### AIM OF THE EXERCISE
Collect from the data below each line with "https".

### DATA FOR THIS TASK
__________

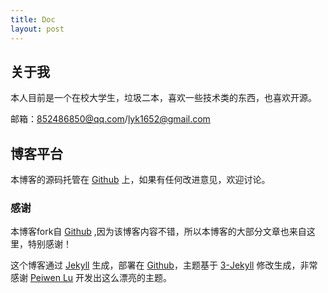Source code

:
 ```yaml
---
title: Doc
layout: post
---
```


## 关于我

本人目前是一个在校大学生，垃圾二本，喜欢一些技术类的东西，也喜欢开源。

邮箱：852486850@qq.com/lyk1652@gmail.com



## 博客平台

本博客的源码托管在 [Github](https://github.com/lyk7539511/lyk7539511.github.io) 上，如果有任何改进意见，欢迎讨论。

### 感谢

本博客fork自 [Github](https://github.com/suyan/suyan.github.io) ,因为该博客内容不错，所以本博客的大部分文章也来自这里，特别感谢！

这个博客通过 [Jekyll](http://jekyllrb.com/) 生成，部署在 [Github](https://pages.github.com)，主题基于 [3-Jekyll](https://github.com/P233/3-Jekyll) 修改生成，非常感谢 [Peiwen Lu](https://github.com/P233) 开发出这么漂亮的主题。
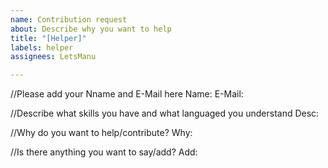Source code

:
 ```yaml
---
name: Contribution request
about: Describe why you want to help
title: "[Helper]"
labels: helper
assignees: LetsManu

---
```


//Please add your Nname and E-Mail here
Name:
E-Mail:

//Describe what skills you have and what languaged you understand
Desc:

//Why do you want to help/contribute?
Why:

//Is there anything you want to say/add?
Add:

__________

### ANSWER FOR THE TASK
本博客的源码托管在 [Github](https://github.com/lyk7539511/lyk7539511.github.io) 上，如果有任何改进意见，欢迎讨论。
本博客fork自 [Github](https://github.com/suyan/suyan.github.io) ,因为该博客内容不错，所以本博客的大部分文章也来自这里，特别感谢！
这个博客通过 [Jekyll](http://jekyllrb.com/) 生成，部署在 [Github](https://pages.github.com)，主题基于 [3-Jekyll](https://github.com/P233/3-Jekyll) 修改生成，非常感谢 [Peiwen Lu](https://github.com/P233) 开发出这么漂亮的主题。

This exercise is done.